Taran Adarsh of Bollywood Hungama gave 3/5 stars and wrote "Force 2 is a power packed adrenaline pumping action thriller which has the right mixture of zing and force". Ananya Bhattacharya of India Today gave 3/5 stars and wrote "Force 2 is a decent one-time watch". and Nihit Bhave of The Times of India gave 3/5 stars and wrote "In spite of a familiar story, it's a decent time at the cinema for the thrill-seekers; the action won’t disappoint. Go ahead and may the force be with you!".

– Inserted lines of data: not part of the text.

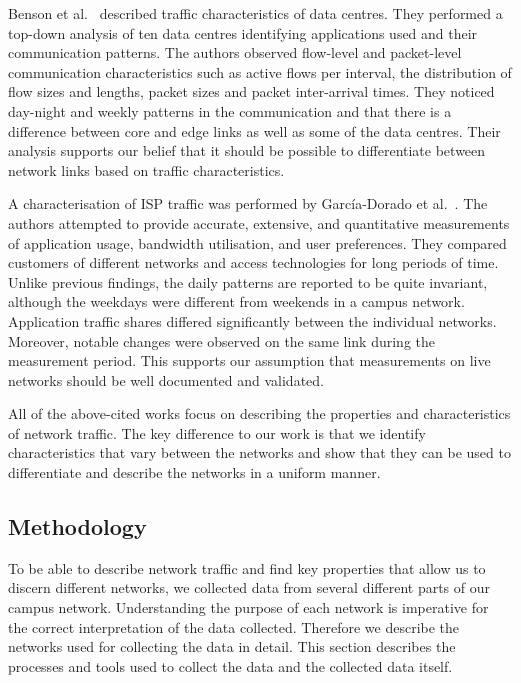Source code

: Benson et al.~\cite{Benson-2010-Network} described traffic characteristics of data centres. They performed a top-down analysis of ten data centres identifying applications used and their communication patterns. The authors observed flow-level and packet-level communication characteristics such as active flows per interval, the distribution of flow sizes and lengths, packet sizes and packet inter-arrival times. They noticed day-night and weekly patterns in the communication and that there is a difference between core and edge links as well as some of the data centres. Their analysis supports our belief that it should be possible to differentiate between network links based on traffic characteristics.

A characterisation of ISP traffic was performed by García-Dorado et al.~\cite{Garcia-Dorado-2012-Characterization}. The authors attempted to provide accurate, extensive, and quantitative measurements of application usage, bandwidth utilisation, and user preferences. They compared customers of different networks and access technologies for long periods of time. Unlike previous findings, the daily patterns are reported to be quite invariant, although the weekdays were different from weekends in a campus network. Application traffic shares differed significantly between the individual networks. Moreover, notable changes were observed on the same link during the measurement period. This supports our assumption that measurements on live networks should be well documented and validated.

All of the above-cited works focus on describing the properties and characteristics of network traffic. The key difference to our work is that we identify characteristics that vary between the networks and show that they can be used to differentiate and describe the networks in a uniform manner.

\subsection{Methodology} \label{subsec:characterization-methodology}

To be able to describe network traffic and find key properties that allow us to discern different networks, we collected data from several different parts of our campus network. Understanding the purpose of each network is imperative for the correct interpretation of the data collected. Therefore we describe the networks used for collecting the data in detail. This section describes the processes and tools used to collect the data and the collected data itself. 

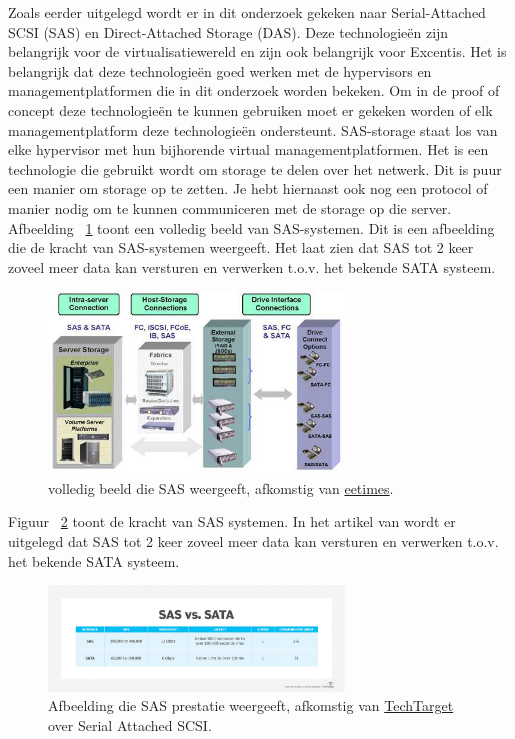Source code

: Zoals eerder uitgelegd wordt er in dit onderzoek gekeken naar Serial-Attached SCSI (SAS) en Direct-Attached Storage (DAS). Deze technologieën zijn belangrijk voor de virtualisatiewereld en zijn ook belangrijk voor Excentis. Het is belangrijk dat deze technologieën goed werken met de hypervisors en managementplatformen die in dit onderzoek worden bekeken.
Om in de proof of concept deze technologieën te kunnen gebruiken moet er gekeken worden of elk managementplatform deze technologieën ondersteunt.
SAS-storage staat los van elke hypervisor met hun bijhorende virtual managementplatformen. Het is een technologie die gebruikt wordt om storage te delen over het netwerk. Dit is puur een manier om storage op te zetten. Je hebt hiernaast ook nog een protocol of manier nodig om te kunnen communiceren met de storage op die server.
Afbeelding ~\ref{fig:sas} toont een volledig beeld van SAS-systemen. Dit is een afbeelding die de kracht van SAS-systemen weergeeft. Het laat zien dat SAS tot 2 keer zoveel meer data kan versturen en verwerken t.o.v. het bekende SATA systeem.
\begin{figure}[h!]
    \centering
    \includegraphics[width=0.7\textwidth]{../onderzoek/storagesas-das.jpg} 
    \caption{volledig beeld die SAS weergeeft, afkomstig van \href{https://www.eetimes.com/serial-attached-scsi-storage-moves-ahead-in-network-server-designs/}{eetimes}.}
    \label{fig:sas}
\end{figure}

\FloatBarrier
Figuur ~\ref{fig:saspres} toont de kracht van SAS systemen. In het artikel van \textcite{loshin2022sas} wordt er uitgelegd dat SAS tot 2 keer zoveel meer data kan versturen en verwerken t.o.v. het bekende SATA systeem.

\begin{figure}[h!]
    \centering
    \includegraphics[width=0.7\textwidth]{../onderzoek/sas_vs_sata-f.png} 
    \caption{Afbeelding die SAS prestatie weergeeft, afkomstig van \href{https://www.techtarget.com/searchstorage/definition/serial-attached-SCSI}{TechTarget} over Serial Attached SCSI.}
    \label{fig:saspres}
\end{figure}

Shaheen Parkar of Mid-Day gave 2/5 stars and wrote "'Force 2' is high on style, low on substance". Rohit Vats of Hindustan Times gave 2/5 stars and wrote "John Abraham and Sonakshi Sinha’s film has a noble heart. It wants to get the undercover agents, who selflessly serve the nation, their due, but the narrative hasn’t taken a favourable shape". Shubhra Gupta of The Indian Express gave 1.5/5 stars and wrote "Neither John Abraham's hot bod nor Tahir Raj Bhasin's interesting portrayal of the villain can force this film out of the 'obvious' territory. The long car chases will tire you out too".

===Box office===
The film has grossed ₹66 million on its first day, becoming John Abraham's highest opening grosser. The film faced problems due to demonetization, which was active at the time of its release and grossed ₹44.20 crore in India and ₹526.0 million worldwide.

==Soundtrack==

The film score was composed by Prasad Sashte, who had earlier composed the score of Holiday: A Soldier Is Never Off Duty. The lyrics have been written by Kumaar and Rashmi Virag, and the songs have been composed by Gourov Roshin and Amaal Mallik. Its first song, Rang Laal, which is sung by Dev Negi, John Abraham and Aditi Singh Sharma was released on 21 October 2016. The full soundtrack was released on 27 October 2016.

Track listing
| No. | Title | Lyrics | Music | Singer(s) | Length |
|---|---|---|---|---|---|
| 1. | "Rang Laal" | Kumaar | Gourov-Roshin | Dev Negi, John Abraham, Aditi Singh Sharma | 3:45 |
| 2. | "O Janiya" | Kumaar | Gourov-Roshin | Neha Kakkar | 4:22 |
| 3. | "Catch Me If U Can" | Kumaar | Gourov-Roshin | Amaal Mallik | 4:21 |
| 4. | "Ishaara" | Rashmi Virag | Amaal Mallik | Armaan Malik | 4:12 |
| Total length: |  |  |  |  | 16:40 |

==Game==
An official game based on the film has been launched after the release of the film by Hungama Digital Media.